In February 1992, 15-year-old Khalil Sumpter shot and killed Tyrone Sinkler, 16, and Ian Moore, 17, in a hallway at Thomas Jefferson High School in Brooklyn.
While the shooting took place under Mayor David Dinkins, it led to Mayor Rudolph Giuliani transferring authority of school safety from the city’s Department of Education to the NYPD in 1998. NYPD’s School Safety Division consists of agents who are unarmed but have arresting power.
There is a separate patrol that is armed, which responds to emergencies, but not one stationed at any one school.
Since then, the number of agents assigned to New York schools has burgeoned to 5,200. On its own, it would be the fifth largest police department in the country--bigger than Detroit, Boston and Las Vegas.
The creation of the School Safety Division has been a success, officials said. Since the 2000-2001 school year, major crime has declined 48 percent and violent crime in schools has gone down 30 percent, according to Marge Feinberg, a spokeswoman for the city’s Department of Education.
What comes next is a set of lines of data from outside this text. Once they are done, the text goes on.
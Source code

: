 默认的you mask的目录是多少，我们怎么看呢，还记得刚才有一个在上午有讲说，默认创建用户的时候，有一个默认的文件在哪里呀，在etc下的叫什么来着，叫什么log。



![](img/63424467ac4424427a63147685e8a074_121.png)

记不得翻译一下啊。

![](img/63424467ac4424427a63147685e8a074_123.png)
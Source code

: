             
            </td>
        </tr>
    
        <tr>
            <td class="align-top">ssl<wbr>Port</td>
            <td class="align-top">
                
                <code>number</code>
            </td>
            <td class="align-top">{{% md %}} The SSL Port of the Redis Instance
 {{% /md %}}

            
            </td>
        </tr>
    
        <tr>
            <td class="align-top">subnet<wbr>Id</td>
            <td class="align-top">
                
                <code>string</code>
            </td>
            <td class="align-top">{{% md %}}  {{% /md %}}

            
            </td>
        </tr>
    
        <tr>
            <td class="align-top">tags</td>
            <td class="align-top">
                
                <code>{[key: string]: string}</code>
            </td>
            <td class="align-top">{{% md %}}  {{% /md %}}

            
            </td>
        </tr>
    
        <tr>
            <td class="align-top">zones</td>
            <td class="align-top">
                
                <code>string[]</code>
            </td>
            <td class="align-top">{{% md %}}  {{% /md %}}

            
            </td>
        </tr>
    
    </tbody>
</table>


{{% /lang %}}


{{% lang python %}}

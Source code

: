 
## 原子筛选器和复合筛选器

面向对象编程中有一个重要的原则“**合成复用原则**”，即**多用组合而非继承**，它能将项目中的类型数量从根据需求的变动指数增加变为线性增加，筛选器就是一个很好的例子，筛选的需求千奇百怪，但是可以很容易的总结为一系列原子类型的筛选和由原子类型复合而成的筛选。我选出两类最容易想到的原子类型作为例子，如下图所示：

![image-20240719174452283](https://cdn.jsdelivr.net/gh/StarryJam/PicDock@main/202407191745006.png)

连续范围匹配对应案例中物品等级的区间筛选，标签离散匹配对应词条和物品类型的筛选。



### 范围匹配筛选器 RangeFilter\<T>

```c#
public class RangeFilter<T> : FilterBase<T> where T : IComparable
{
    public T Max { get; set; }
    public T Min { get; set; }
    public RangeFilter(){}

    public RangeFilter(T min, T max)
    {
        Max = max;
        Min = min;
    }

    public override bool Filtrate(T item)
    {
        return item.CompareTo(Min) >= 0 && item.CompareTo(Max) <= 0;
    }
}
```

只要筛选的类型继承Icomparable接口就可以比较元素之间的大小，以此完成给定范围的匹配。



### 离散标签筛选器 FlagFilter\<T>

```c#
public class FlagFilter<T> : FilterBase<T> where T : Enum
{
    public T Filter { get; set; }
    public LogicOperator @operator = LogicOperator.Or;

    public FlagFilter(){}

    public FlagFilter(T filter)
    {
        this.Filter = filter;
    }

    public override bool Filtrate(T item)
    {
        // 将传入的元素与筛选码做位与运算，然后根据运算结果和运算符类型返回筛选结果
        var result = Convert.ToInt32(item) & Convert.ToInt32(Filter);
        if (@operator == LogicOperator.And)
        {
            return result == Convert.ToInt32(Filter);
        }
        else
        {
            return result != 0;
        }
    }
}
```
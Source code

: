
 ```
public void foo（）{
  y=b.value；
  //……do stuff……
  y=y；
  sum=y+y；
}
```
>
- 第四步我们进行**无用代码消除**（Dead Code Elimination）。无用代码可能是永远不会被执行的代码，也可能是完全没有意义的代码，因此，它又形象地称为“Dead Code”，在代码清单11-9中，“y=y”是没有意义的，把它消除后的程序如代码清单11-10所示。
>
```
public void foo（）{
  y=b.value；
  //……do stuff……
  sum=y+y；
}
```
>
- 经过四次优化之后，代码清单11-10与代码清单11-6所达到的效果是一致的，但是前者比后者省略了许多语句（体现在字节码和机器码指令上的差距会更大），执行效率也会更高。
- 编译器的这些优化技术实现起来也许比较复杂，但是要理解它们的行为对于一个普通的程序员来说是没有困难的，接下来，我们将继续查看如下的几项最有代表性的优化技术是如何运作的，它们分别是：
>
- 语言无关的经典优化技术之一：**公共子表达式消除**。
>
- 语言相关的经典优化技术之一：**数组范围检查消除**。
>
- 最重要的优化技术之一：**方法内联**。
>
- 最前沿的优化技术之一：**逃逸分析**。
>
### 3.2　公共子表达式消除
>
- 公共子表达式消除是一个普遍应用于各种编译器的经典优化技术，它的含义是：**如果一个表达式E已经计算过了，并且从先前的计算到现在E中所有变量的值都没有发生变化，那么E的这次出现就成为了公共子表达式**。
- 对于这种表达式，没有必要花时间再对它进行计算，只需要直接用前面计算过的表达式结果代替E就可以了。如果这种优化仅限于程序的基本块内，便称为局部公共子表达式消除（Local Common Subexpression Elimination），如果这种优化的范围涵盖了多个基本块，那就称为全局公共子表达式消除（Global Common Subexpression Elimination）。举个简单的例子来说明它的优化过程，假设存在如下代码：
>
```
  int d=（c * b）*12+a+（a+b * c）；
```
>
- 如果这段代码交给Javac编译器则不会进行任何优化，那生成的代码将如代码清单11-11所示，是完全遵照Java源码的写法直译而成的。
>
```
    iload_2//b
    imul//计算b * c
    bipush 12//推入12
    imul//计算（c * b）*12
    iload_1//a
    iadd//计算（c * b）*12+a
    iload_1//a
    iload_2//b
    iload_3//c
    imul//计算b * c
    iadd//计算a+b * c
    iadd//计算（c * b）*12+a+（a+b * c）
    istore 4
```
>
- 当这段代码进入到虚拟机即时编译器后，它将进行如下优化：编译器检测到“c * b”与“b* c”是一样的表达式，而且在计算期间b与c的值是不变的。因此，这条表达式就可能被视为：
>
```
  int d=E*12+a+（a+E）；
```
At his school, Leonardatos has a school resource officer who is trained to work with teachers, administrators and students. The resource officer is a liaison between the school, community and police. The emphasis is on communication, Leonardatos said, not strip searches and arrests.
Still, when asked if she’d like to attend a school without the metal detectors, identification cards and armed police officers, Kanita Wilson paused. It had never crossed her mind. She didn’t realize schools like that existed.